- Exercise instructions -
Write out exactly the lines from the start of the entries through the one that contains "Presentation", including both.

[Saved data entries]
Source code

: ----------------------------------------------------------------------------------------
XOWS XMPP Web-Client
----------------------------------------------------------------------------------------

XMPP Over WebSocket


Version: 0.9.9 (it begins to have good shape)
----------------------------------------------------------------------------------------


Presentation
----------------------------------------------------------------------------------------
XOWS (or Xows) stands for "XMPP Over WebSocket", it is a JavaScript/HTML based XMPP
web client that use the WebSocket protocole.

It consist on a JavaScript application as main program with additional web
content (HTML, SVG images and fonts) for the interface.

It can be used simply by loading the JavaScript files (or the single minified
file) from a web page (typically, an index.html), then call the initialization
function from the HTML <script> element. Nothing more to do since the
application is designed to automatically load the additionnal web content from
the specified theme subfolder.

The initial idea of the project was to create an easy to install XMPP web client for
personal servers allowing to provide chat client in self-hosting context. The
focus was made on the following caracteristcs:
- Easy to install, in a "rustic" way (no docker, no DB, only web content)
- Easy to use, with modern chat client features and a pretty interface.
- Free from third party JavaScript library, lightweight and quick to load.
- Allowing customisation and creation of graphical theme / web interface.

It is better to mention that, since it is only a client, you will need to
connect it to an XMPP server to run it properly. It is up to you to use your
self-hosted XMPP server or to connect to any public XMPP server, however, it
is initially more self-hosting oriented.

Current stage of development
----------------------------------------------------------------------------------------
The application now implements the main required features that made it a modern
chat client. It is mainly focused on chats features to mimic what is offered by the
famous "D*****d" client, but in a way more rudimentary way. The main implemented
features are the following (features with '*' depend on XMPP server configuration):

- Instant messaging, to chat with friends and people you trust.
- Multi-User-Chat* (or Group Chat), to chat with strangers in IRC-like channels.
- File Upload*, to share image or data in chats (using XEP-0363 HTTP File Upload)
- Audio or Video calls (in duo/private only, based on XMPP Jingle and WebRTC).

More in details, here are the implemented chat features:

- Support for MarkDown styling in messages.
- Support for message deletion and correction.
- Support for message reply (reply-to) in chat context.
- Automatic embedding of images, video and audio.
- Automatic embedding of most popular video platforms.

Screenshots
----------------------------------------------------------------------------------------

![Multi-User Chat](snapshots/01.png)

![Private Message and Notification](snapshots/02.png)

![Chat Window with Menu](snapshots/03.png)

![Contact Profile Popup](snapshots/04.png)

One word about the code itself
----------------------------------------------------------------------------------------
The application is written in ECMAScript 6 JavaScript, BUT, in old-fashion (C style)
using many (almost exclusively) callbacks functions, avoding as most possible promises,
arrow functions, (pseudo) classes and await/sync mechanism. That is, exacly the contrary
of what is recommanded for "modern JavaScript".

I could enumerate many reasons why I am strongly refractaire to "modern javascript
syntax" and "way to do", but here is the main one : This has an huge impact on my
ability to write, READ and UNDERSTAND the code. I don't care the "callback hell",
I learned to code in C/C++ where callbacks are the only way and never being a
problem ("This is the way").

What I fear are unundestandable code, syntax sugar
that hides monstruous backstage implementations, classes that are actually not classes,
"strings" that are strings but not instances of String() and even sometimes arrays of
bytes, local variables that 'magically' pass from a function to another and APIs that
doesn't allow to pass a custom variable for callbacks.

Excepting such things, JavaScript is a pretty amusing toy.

- Expected answer -
Source code

: ----------------------------------------------------------------------------------------
XOWS XMPP Web-Client
----------------------------------------------------------------------------------------

XMPP Over WebSocket


Version: 0.9.9 (it begins to have good shape)
----------------------------------------------------------------------------------------


Presentation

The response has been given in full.